== Assignment ==
Filter the lines below, copying only those with the string "constant".

*** Opening of Data under study ***

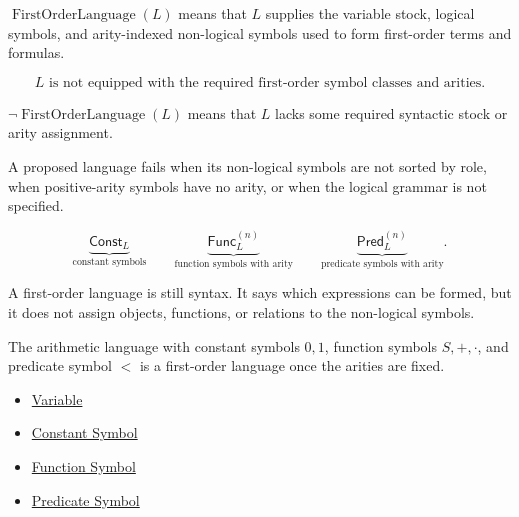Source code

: \begin{remark*}
\(\operatorname{FirstOrderLanguage}(L)\) means that \(L\) supplies the variable
stock, logical symbols, and arity-indexed non-logical symbols used to form
first-order terms and formulas.
\end{remark*}

\begin{remark*}
\[
L \text{ is not equipped with the required first-order symbol classes and arities.}
\]
\end{remark*}

\begin{remark*}
\(\neg\operatorname{FirstOrderLanguage}(L)\) means that \(L\) lacks some
required syntactic stock or arity assignment.
\end{remark*}

\begin{remark*}
A proposed language fails when its non-logical symbols are not sorted by role,
when positive-arity symbols have no arity, or when the logical grammar is not
specified.
\end{remark*}

\begin{remark*}
\[
\underbrace{\mathsf{Const}_{L}}_{\text{constant symbols}}
\qquad
\underbrace{\mathsf{Func}_{L}^{(n)}}_{\text{function symbols with arity}}
\qquad
\underbrace{\mathsf{Pred}_{L}^{(n)}}_{\text{predicate symbols with arity}}.
\]
\end{remark*}

\begin{remark*}[Interpretation]
A first-order language is still syntax. It says which expressions can be
formed, but it does not assign objects, functions, or relations to the
non-logical symbols.
\end{remark*}

\begin{remark*}[Examples]
The arithmetic language with constant symbols \(0,1\), function symbols
\(S,+,\cdot\), and predicate symbol \(<\) is a first-order language once the
arities are fixed.
\end{remark*}

\begin{dependencies}
\begin{itemize}
  \item \hyperref[def:variable]{Variable}
  \item \hyperref[def:constant-symbol]{Constant Symbol}
  \item \hyperref[def:function-symbol]{Function Symbol}
  \item \hyperref[def:predicate-symbol]{Predicate Symbol}
\end{itemize}
\end{dependencies}

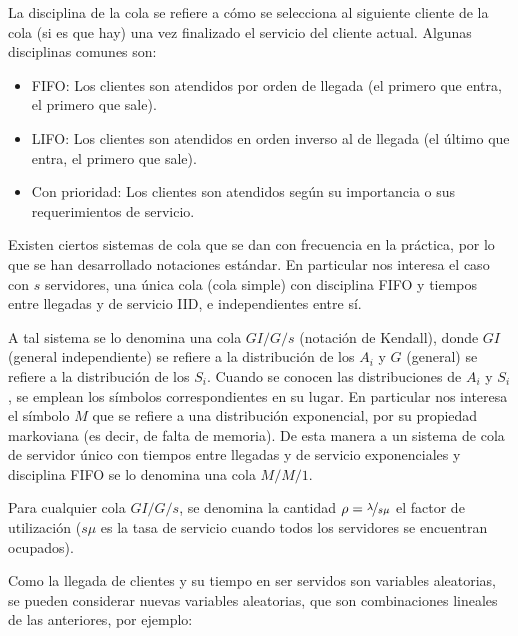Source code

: La disciplina de la cola se refiere a cómo se selecciona al siguiente cliente de la cola (si es que hay) una vez finalizado el servicio del cliente actual. Algunas disciplinas comunes son:
\begin{itemize}
  \item FIFO: Los clientes son atendidos por orden de llegada (el primero que entra, el primero que sale).
  \item LIFO: Los clientes son atendidos en orden inverso al de llegada (el último que entra, el primero que sale).
  \item Con prioridad: Los clientes son atendidos según su importancia o sus requerimientos de servicio.
\end{itemize}

Existen ciertos sistemas de cola que se dan con frecuencia en la práctica, por lo que se han desarrollado notaciones estándar. En particular nos interesa el caso con $s$ servidores, una única cola (cola simple) con disciplina FIFO y tiempos entre llegadas y de servicio IID, e independientes entre sí.

A tal sistema se lo denomina una cola $GI/G/s$ (notación de Kendall), donde $GI$ (general independiente) se refiere a la distribución de los $A_{i}$ y $G$ (general) se refiere a la distribución de los $S_{i}$. Cuando se conocen las distribuciones de $A_{i}$ y $S_{i}$, se emplean los símbolos correspondientes en su lugar. En particular nos interesa el símbolo $M$ que se refiere a una distribución exponencial, por su propiedad markoviana (es decir, de falta de memoria). De esta manera a un sistema de cola de servidor único con tiempos entre llegadas y de servicio exponenciales y disciplina FIFO se lo denomina una cola $M/M/1$.

Para cualquier cola $GI/G/s$, se denomina la cantidad $\rho = \nicefrac{\lambda}{s\mu}$ el factor de utilización ($s\mu$ es la tasa de servicio cuando todos los servidores se encuentran ocupados).

Como la llegada de clientes y su tiempo en ser servidos son variables aleatorias, se pueden considerar
nuevas variables aleatorias, que son combinaciones lineales de las anteriores, por ejemplo:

*** Close of Data under study ***

== Answer to this task ==
\underbrace{\mathsf{Const}_{L}}_{\text{constant symbols}}
The arithmetic language with constant symbols \(0,1\), function symbols
  \item \hyperref[def:constant-symbol]{Constant Symbol}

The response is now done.